Senior Voice -

By Jonathan J. David
Senior Wire 

His kids, her kids – who will inherit what?

 


Dear Jonathan: My husband and I have been married for 10 years and it is a second marriage for both of us. We both have adult children from our first marriages. We have recently been talking about putting together an estate plan, but we are having difficulty deciding how to provide for each of our respective children at either of our deaths. We each want to provide our own children with a certain portion of our assets when we die, but are not quite sure how to accomplish that. Do we just leave it to the other spouse and trust that he or she will do the right thing, or do we specifically need to leave certain assets to our children? Any recommendations will be appreciated.

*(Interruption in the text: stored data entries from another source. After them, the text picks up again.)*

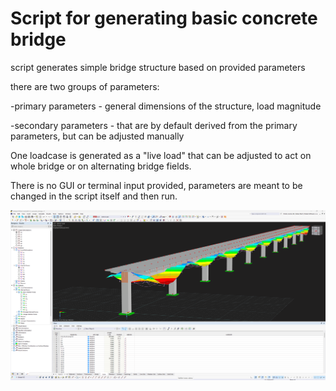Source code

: # Script for generating basic concrete bridge
script generates simple bridge structure based on provided parameters

there are two groups of parameters:

-primary parameters - general dimensions of the structure, load magnitude

-secondary parameters - that are by default derived from the primary parameters, but can be adjusted manually

One loadcase is generated as a "live load" that can be adjusted to act on whole bridge or on alternating bridge fields.

There is no GUI or terminal input provided, parameters are meant to be changed in the script itself and then run.

![image](demo_image.png)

Jonathan says: You could do as you suggest, i.e., have the surviving spouse provide for the deceased spouse’s children in the manner agreed upon. The problem with that approach, however, is that the surviving spouse would not be legally obligated to do anything regardless of what he or she agreed to do.

Further, even if the surviving spouse honors his or her obligation to distribute a portion of the assets to the deceased spouse’s children, upon doing so, he or she will be deemed to have made a taxable gift to each of the children if the value of each gift exceeds $14,000, which is the current annual gift tax exclusion amount.

Also, if the surviving spouse dies prior to making the distributions to the children, then those assets will be part of that spouse’s estate and will never be distributed to those children unless that spouse included them as beneficiaries of his or her estate.

The two of you could set up a joint trust which would state that upon the death of the second one of you to die, your assets are to be divided between your respective children in the manner indicated in that trust. The advantage of having a trust is that probate can be avoided on any assets that are retitled to the trust during lifetime or assets that name the trust as the beneficiary upon either of your deaths.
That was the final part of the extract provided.